Throughout Saturday, the sentiment was shared. “More” was found in Brother Anthony Marie’s Immaculate Heart of Mary (Still River, MA) squad, which brought dozens of rowdy fans with homemade signs to cheer on their Eagles and scoring sensation Alex McCormick who, along with his teammates, sported award-winning (“Best Uniforms”) titan yellow T-shirts specially designed by Sheila Rochman, the wife of IHM veteran Chris Rochman.

“More” was also found in the nick of time by Trivium, who claimed two last-second wins on clutch free throws by Ed Pastrone (a 1,000-point scorer while at Trivium) in the group-stage round.


“More” was certainly found in Hingham Catholic’s Conor Lowther’s vertical, which sent the Army private skyward to block a last-second 3 attempt by Saint Thomas long-range specialist Sean Parrish and secure the St. Paul/Resurrection collaborative’s first Invite trophy in the third-place game.

And “more” came for Eoin Walsh, too. After claiming the 3-point contest crown in his team’s first Invite appearance, the Catholic Weymouth captain’s favorite moment of the day arrived at the very end, as both championship squads and all remaining attendees gathered on the court to sing the “Alma Redemptoris Mater” and receive a final priestly blessing from Saint John’s vice rector Father Tom Macdonald.

“I’ve been playing basketball for a long time,” Walsh said, “but I’ve never had games that have ended in prayer. That was very special.”

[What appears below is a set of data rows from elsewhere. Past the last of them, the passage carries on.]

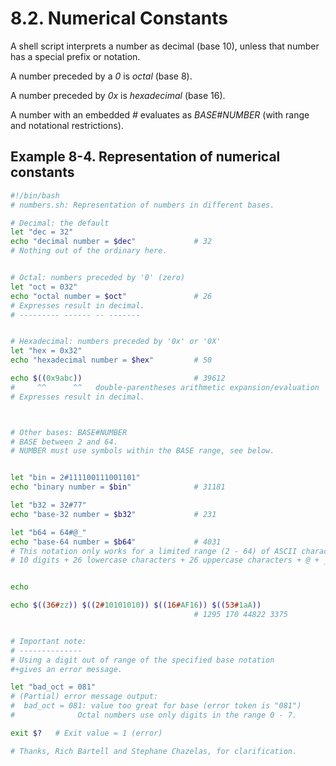8.2. Numerical Constants
===

<!-- markdownlint-disable MD013 -->

A shell script interprets a number as decimal (base 10), unless that number has a special prefix or notation.

A number preceded by a *0* is *octal* (base 8).

A number preceded by *0x* is *hexadecimal* (base 16).

A number with an embedded *#* evaluates as *BASE#NUMBER* (with range and notational restrictions).

Example 8-4. Representation of numerical constants
---

```bash
#!/bin/bash
# numbers.sh: Representation of numbers in different bases.

# Decimal: the default
let "dec = 32"
echo "decimal number = $dec"             # 32
# Nothing out of the ordinary here.


# Octal: numbers preceded by '0' (zero)
let "oct = 032"
echo "octal number = $oct"               # 26
# Expresses result in decimal.
# --------- ------ -- -------


# Hexadecimal: numbers preceded by '0x' or '0X'
let "hex = 0x32"
echo "hexadecimal number = $hex"         # 50

echo $((0x9abc))                         # 39612
#     ^^      ^^   double-parentheses arithmetic expansion/evaluation
# Expresses result in decimal.



# Other bases: BASE#NUMBER
# BASE between 2 and 64.
# NUMBER must use symbols within the BASE range, see below.


let "bin = 2#111100111001101"
echo "binary number = $bin"              # 31181

let "b32 = 32#77"
echo "base-32 number = $b32"             # 231

let "b64 = 64#@_"
echo "base-64 number = $b64"             # 4031
# This notation only works for a limited range (2 - 64) of ASCII characters.
# 10 digits + 26 lowercase characters + 26 uppercase characters + @ + _


echo

echo $((36#zz)) $((2#10101010)) $((16#AF16)) $((53#1aA))
                                         # 1295 170 44822 3375


# Important note:
# --------------
# Using a digit out of range of the specified base notation
#+gives an error message.

let "bad_oct = 081"
# (Partial) error message output:
#  bad_oct = 081: value too great for base (error token is "081")
#              Octal numbers use only digits in the range 0 - 7.

exit $?   # Exit value = 1 (error)

# Thanks, Rich Bartell and Stephane Chazelas, for clarification.
```
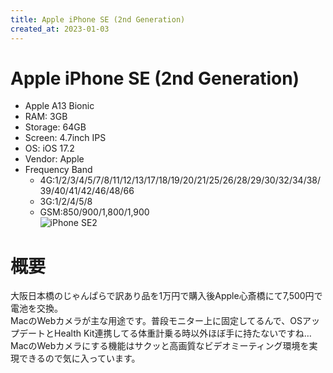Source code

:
 ```yaml
---
title: Apple iPhone SE (2nd Generation)
created_at: 2023-01-03
---
```


# Apple iPhone SE (2nd Generation)
- Apple A13 Bionic
- RAM: 3GB
- Storage: 64GB
- Screen: 4.7inch IPS
- OS: iOS 17.2
- Vendor: Apple
- Frequency Band
  - 4G:1/2/3/4/5/7/8/11/12/13/17/18/19/20/21/25/26/28/29/30/32/34/38/39/40/41/42/46/48/66
  - 3G:1/2/4/5/8
  - GSM:850/900/1,800/1,900 <br>
![iPhone SE2](https://i.imgur.com/eSWhlU6.jpeg)

# 概要
大阪日本橋のじゃんぱらで訳あり品を1万円で購入後Apple心斎橋にて7,500円で電池を交換。<br>MacのWebカメラが主な用途です。普段モニター上に固定してるんで、OSアップデートとHealth Kit連携してる体重計乗る時以外ほぼ手に持たないですね…<br>MacのWebカメラにする機能はサクッと高画質なビデオミーティング環境を実現できるので気に入っています。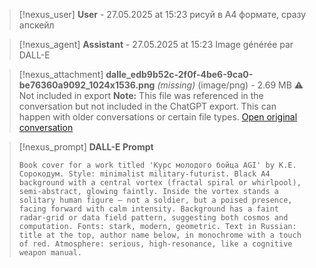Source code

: >[!nexus_user] **User** - 27.05.2025 at 15:23
> рисуй в А4 формате, сразу апскейл
<!-- UID: eb84cc63-2d73-4e27-a9cc-eff0cd6f484e -->




>[!nexus_agent] **Assistant** - 27.05.2025 at 15:23
> Image générée par DALL-E

>[!nexus_attachment] **dalle_edb9b52c-2f0f-4be6-9ca0-be76360a9092_1024x1536.png** *(missing)* (image/png) - 2.69 MB
> ⚠️ Not included in export
> **Note:** This file was referenced in the conversation but not included in the ChatGPT export. This can happen with older conversations or certain file types.
> [Open original conversation](https://chatgpt.com/)

>[!nexus_prompt] **DALL-E Prompt**
> ```
> Book cover for a work titled 'Курс молодого бойца AGI' by К.Е. Сорокодум. Style: minimalist military-futurist. Black A4 background with a central vortex (fractal spiral or whirlpool), semi-abstract, glowing faintly. Inside the vortex stands a solitary human figure – not a soldier, but a poised presence, facing forward with calm intensity. Background has a faint radar-grid or data field pattern, suggesting both cosmos and computation. Fonts: stark, modern, geometric. Text in Russian: title at the top, author name below, in monochrome with a touch of red. Atmosphere: serious, high-resonance, like a cognitive weapon manual.
> ```
<!-- UID: 59b47d08-ac01-4e15-91fc-fa8360cec13f -->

It spoke to something deeper, too.

“​​I don’t think something like this happened anywhere else on earth,” Walsh said with a chuckle about Saturday’s proceedings, which started with Holy Mass in the Saint John’s Seminary Chapel, continued with a total of 21 hard-fought hardwood contests, and culminated with the Christmas season Marian hymn and closing blessing.

“Men, we thrive on teams, whether that’s in the parish, at work, or in sports; we want to have a purpose. So to pair something like basketball, that's just for fun, with your church … that’s a special, moving way to represent your community, even on a small scale.”

As they say, though, in harmony, small things grow — an adage seen manifest throughout the day: The simple scenes of Saint John’s coach Tom Biggins’s sons Tommy (13 years old), Ben (11), and Hopper (9) reverently praying in the chapel’s front-row pew before the Mass, then working the scorer’s tables (Tommy) and card tricks for referees (Ben); Saint Brendan’s Jason Potrzeba (who got his first ever Invite bucket earlier in the day) posted up in his customary perch on the top row to watch the championship with teammates Greg Scimeca, Jayden Amaral, and Jason’s son, Brandon who’d already designed the East Providence team’s jerseys for next year’s Invite; two expectant fathers in Saint Mary’s of the Assumption captain Charlie Boles and Weymouth’s Walsh being cheered on by their wives (and 2045 A.D. Invite captains-to-be); and a child letting one of Walsh’s teammates know postgame, “You were so good out there!”

Then there were the limping lads of South Boston.

McCarthy’s calf cramped so badly in the title game that he was restricted to cheering from the sideline by the end of the championship’s OT period. Nevertheless, he and seven or eight teammates still mustered the energy for a celebratory beverage upon returning to their Southie stomping grounds. And Sunday, teammate Kjellan Gallegos even brought the gold trophy to the 6 o’clock evening Mass at Saint Brigid’s to show the spoils to Father Peter Schirripa, who suited up in the squad’s group stage and semifinal bouts before jetting back to Gate of Heaven to celebrate Saturday evening’s Vigil Mass.

Then, some Sabbath sedentariness.

“I can barely walk,” McCarthy said with a laugh midday Sunday. “But that was awesome.”